* What is being asked
In the data below, find every line that has the string "Solution", and copy it.

══════════

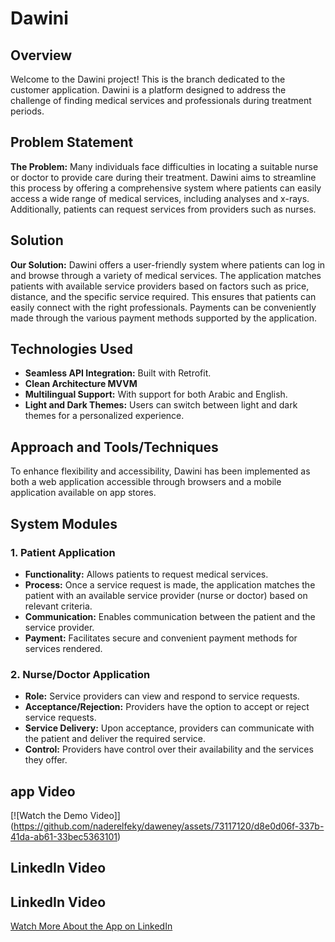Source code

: # Dawini

## Overview

Welcome to the Dawini project! This is the branch dedicated to the customer application. Dawini is a platform designed to address the challenge of finding medical services and professionals during treatment periods.

## Problem Statement

**The Problem:** Many individuals face difficulties in locating a suitable nurse or doctor to provide care during their treatment. Dawini aims to streamline this process by offering a comprehensive system where patients can easily access a wide range of medical services, including analyses and x-rays. Additionally, patients can request services from providers such as nurses.

## Solution

**Our Solution:** Dawini offers a user-friendly system where patients can log in and browse through a variety of medical services. The application matches patients with available service providers based on factors such as price, distance, and the specific service required. This ensures that patients can easily connect with the right professionals. Payments can be conveniently made through the various payment methods supported by the application.

## Technologies Used

- **Seamless API Integration:** Built with Retrofit.
- **Clean Architecture MVVM**
- **Multilingual Support:** With support for both Arabic and English.
- **Light and Dark Themes:** Users can switch between light and dark themes for a personalized experience.

## Approach and Tools/Techniques

To enhance flexibility and accessibility, Dawini has been implemented as both a web application accessible through browsers and a mobile application available on app stores.

## System Modules

### 1. Patient Application

- **Functionality:** Allows patients to request medical services.
- **Process:** Once a service request is made, the application matches the patient with an available service provider (nurse or doctor) based on relevant criteria.
- **Communication:** Enables communication between the patient and the service provider.
- **Payment:** Facilitates secure and convenient payment methods for services rendered.

### 2. Nurse/Doctor Application

- **Role:** Service providers can view and respond to service requests.
- **Acceptance/Rejection:** Providers have the option to accept or reject service requests.
- **Service Delivery:** Upon acceptance, providers can communicate with the patient and deliver the required service.
- **Control:** Providers have control over their availability and the services they offer.

## app Video

[![Watch the Demo Video]]
(https://github.com/naderelfeky/daweney/assets/73117120/d8e0d06f-337b-41da-ab61-33bec5363101)

## LinkedIn Video

## LinkedIn Video

[Watch More About the App on LinkedIn]([https://www.linkedin.com/feed/update/your-video-link](https://www.linkedin.com/posts/naderelfeky_androidapp-kotlin-cleanarchitecture-activity-7124496036030480384-v9cD?utm_source=share&utm_medium=member_desktop)https://www.linkedin.com/posts/naderelfeky_androidapp-kotlin-cleanarchitecture-activity-7124496036030480384-v9cD?utm_source=share&utm_medium=member_desktop)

══════════

* Response below
## Solution
**Our Solution:** Dawini offers a user-friendly system where patients can log in and browse through a variety of medical services. The application matches patients with available service providers based on factors such as price, distance, and the specific service required. This ensures that patients can easily connect with the right professionals. Payments can be conveniently made through the various payment methods supported by the application.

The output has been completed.